Shadow Games is the fifth of The Black Company books I’ve revisited, and so far my favorite. I suspect some will cry “Heretic!” So be it. Again be warned, there be spoilers below.

Even more than in the earlier books, Croaker is the lead character. As Captain, it’s he who is now responsible for the Company’s actions. Before, he was only an observer of the goings on of great men and women, now he is one of them. Cook presents him as the same snarky romantic from the previous volumes, but now he’s constrained by his position as the face and brains of the Company. The reader also gets to see the various levels of military preparation, only alluded to before, that go on in the Black Company.

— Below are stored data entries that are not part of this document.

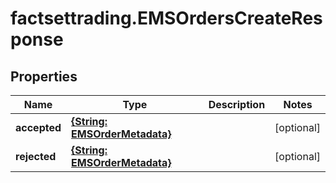 # factsettrading.EMSOrdersCreateResponse

## Properties

Name | Type | Description | Notes
------------ | ------------- | ------------- | -------------
**accepted** | [**{String: EMSOrderMetadata}**](EMSOrderMetadata.md) |  | [optional] 
**rejected** | [**{String: EMSOrderMetadata}**](EMSOrderMetadata.md) |  | [optional]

As given to introspection as he’s always been, several of Croaker’s ruminations are deeper, and underline his separation from the world beyond the Company.

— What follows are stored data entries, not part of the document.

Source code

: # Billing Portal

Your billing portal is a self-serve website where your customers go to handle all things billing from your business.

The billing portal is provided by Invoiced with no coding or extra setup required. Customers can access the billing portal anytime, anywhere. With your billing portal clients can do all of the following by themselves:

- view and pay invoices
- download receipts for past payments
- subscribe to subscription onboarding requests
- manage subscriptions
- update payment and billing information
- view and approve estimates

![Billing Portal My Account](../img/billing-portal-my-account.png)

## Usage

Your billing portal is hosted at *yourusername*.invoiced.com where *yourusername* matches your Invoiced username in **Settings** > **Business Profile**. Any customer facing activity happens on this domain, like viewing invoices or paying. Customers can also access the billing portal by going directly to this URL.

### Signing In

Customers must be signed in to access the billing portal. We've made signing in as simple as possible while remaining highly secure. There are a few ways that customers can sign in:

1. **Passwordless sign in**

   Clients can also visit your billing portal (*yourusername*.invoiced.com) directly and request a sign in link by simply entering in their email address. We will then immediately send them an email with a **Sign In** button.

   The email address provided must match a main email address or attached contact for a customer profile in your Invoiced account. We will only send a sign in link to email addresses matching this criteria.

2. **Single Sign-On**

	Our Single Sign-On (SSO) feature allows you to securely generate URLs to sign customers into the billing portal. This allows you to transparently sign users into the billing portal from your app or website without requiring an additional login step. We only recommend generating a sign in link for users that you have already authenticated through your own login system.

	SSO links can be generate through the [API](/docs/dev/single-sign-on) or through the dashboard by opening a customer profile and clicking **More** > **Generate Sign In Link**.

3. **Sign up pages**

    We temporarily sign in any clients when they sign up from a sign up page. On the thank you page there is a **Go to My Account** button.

I ordered a day of rest at the vast caravan camp outside the city wall, along the westward road, while I went into town and indulged myself, walking streets I had run as a kid. Like Otto said about Rebosa, the same and yet dramatically changed. The difference, of course, was inside me.

I stalked through the old neighborhood, past the old tenement. I saw no one I knew — unless a woman glimpsed briefly, who looked like my grandmother, was my sister. I did not confront her, nor ask. To those people I am dead.

A return as imperial legate would not change that.

Something Croaker has mentioned several times over the series is that the Company is constantly changing. At one point in past centuries, the men of the Black Company were actually all black. By the time of the original trilogy, the only such member is One-Eye. As Croaker and friends go south, they slowly enroll new members. The greatest find are the Nar in the city of Gea-Xle. They are the descendants of members of the original Company who put the city’s reigning dynasty in power and stayed on as a hereditary caste of warriors. Croaker describes their leader, Mogaba, as the “the best pure soldier” he ever met. Gradually, Croaker builds on his pitiful remnant and something resembling a real fighting force, able to at least protect itself from the dangers of the road, is reborn.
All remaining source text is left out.